Canidata a Prefeita Adriana Araújo (PT) inaugurou comitê em Petrolândia ao lado de militantes
31 de agosto de 2016 Postado em: Destaques Nenhum comentário
A inauguração do Comitê Adriana Araújo (PT) para prefeita e Vilma Ferreira (PT) vice-prefeita do coligação “Frente Popular de Petrolândia”, em Petrolândia, foi recebida com entusiasmo na noite desta terça-feira 30 de agosto pela militância petista da cidade e região. A mensagem principal foi a necessidade da união dos esforços para mudar a política e a história do município. O comitê é uma iniciativa da militância petista, que apoia em peso a candidatura para o executivo de Adriana.
Acompanhe abaixo o discurso de Adriana Araújo (Candidata a Prefeita de Petrolândia):
Triste, porém simbólico fazermos a inauguração de nosso comitê um dia após o enfrentamento de mais de 13 horas da nossa presidenta Dilma, perante os machistas golpistas que não suportam a presença da mulher nos mesmos espaços de poder.

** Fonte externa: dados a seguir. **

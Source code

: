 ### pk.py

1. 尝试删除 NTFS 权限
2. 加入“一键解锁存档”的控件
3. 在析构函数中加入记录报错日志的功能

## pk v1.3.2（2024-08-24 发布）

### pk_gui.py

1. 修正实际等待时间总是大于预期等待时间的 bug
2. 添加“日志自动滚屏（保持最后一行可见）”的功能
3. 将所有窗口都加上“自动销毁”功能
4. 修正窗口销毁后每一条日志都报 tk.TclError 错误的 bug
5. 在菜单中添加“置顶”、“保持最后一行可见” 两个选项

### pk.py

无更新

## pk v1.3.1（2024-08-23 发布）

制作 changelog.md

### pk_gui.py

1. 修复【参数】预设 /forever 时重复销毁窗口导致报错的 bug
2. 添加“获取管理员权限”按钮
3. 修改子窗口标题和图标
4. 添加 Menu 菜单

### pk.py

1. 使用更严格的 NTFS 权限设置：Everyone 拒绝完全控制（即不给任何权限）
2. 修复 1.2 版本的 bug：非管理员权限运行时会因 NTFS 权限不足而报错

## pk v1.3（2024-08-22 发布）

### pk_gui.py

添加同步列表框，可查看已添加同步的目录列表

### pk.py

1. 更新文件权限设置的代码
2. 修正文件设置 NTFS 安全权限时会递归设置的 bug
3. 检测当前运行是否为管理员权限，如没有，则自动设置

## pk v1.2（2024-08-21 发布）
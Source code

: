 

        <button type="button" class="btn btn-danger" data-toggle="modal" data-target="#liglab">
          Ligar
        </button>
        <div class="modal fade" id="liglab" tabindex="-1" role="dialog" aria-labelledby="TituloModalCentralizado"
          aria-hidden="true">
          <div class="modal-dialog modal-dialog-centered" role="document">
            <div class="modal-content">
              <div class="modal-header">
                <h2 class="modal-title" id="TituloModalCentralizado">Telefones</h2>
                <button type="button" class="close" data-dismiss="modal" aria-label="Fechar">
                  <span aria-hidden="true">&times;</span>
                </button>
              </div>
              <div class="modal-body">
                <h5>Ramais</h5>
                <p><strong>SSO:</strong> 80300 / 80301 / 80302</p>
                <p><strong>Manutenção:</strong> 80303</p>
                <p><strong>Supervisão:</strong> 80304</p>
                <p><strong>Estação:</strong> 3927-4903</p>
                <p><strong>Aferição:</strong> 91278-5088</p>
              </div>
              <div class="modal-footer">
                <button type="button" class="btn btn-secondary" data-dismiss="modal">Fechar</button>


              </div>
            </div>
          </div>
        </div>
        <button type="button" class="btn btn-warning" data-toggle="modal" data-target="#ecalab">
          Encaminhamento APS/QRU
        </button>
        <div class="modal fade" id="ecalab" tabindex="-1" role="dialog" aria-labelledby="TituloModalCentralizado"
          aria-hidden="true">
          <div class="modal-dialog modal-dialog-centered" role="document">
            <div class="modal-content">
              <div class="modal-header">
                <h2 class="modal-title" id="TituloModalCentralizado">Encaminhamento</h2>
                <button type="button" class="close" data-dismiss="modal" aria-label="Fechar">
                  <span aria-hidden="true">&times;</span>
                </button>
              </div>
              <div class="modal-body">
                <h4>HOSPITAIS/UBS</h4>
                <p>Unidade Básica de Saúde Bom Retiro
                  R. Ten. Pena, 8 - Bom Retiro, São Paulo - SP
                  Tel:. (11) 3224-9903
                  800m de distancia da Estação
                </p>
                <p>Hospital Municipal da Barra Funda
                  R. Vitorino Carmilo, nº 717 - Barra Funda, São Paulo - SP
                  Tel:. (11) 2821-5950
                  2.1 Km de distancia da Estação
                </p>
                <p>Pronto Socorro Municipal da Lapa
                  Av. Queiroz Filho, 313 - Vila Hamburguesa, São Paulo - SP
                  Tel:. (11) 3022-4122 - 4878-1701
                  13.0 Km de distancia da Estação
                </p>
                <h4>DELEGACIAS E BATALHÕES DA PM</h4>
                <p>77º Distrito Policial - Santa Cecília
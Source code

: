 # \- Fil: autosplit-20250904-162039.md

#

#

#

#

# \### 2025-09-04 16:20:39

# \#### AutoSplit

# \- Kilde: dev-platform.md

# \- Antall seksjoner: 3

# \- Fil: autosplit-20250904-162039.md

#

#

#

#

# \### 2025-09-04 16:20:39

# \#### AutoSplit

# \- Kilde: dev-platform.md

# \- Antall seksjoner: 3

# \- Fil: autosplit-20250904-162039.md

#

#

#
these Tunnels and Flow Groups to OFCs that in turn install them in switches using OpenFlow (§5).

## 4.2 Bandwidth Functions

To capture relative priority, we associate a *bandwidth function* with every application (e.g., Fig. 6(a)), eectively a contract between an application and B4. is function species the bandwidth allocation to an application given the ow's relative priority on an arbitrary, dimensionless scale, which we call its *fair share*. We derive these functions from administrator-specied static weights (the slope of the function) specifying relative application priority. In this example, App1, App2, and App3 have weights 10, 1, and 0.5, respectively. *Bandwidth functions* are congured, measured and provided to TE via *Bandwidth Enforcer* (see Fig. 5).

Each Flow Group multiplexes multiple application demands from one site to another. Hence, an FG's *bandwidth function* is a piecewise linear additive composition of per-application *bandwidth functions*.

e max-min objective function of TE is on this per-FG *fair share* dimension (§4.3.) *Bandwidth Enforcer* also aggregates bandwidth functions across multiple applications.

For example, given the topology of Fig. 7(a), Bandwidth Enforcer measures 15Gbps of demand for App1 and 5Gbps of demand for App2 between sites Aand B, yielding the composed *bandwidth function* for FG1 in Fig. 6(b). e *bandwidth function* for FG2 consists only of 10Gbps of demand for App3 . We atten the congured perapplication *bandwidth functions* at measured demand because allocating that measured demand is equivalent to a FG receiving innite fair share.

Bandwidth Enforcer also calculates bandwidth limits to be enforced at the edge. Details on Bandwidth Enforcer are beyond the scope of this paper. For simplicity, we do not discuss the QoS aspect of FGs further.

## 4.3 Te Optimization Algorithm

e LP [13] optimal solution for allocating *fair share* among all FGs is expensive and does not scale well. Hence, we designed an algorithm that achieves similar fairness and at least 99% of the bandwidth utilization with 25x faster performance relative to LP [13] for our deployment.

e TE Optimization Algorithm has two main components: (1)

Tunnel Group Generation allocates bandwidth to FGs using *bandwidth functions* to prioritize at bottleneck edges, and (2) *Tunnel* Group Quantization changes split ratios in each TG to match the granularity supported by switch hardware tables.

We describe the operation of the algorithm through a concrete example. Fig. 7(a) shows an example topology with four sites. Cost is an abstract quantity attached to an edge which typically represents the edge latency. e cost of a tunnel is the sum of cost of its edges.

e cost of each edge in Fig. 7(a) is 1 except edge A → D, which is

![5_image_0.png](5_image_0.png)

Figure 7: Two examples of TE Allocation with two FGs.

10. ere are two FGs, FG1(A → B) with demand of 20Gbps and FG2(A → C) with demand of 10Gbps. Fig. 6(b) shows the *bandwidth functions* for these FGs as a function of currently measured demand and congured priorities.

Dilma os enfrentou, com a mesma firmeza que enfrentou a ditadura, o câncer, enfrenta seus traidores: com uma bravura pessoal inacreditável, assim reconheceu um de seus atuais algozes.
O machismo tem raiz. Começa em nossos municípios, onde mulheres são usadas para “compor chapa”, “para atingir cota”. Onde as mulheres sofrem por suas escolhas de vida. Sofrem com o descaso. Sofrem a violência misógina cotidianamente.
Em meio a tantos retrocessos me orgulho de nossos partidos, movimentos, amigos e familiares em apoiar uma candidatura inédita. Pela primeira vez na história Petrolândia vai ter a oportunidade de votar em uma chapa majoritariamente feminina formada por mulheres que sentem as dores das nossas demais companheiras.
Nossa população feminina sofre por não ter creches para seus filhos. Por precisar manter jornadas duplas, triplas, para poder pagar aluguel e garantir seu sustento. Por sofrer com a violência doméstica, sexual, física, moral. Por não poder optar pelo parto humanizado. Outras por não terem o direito, sem serem julgadas, de escolher outra mulher para amar e constituir família. Tantas mais julgadas por terem optado pela separação de um casamento que considera não lhe ser mais de companheirismo.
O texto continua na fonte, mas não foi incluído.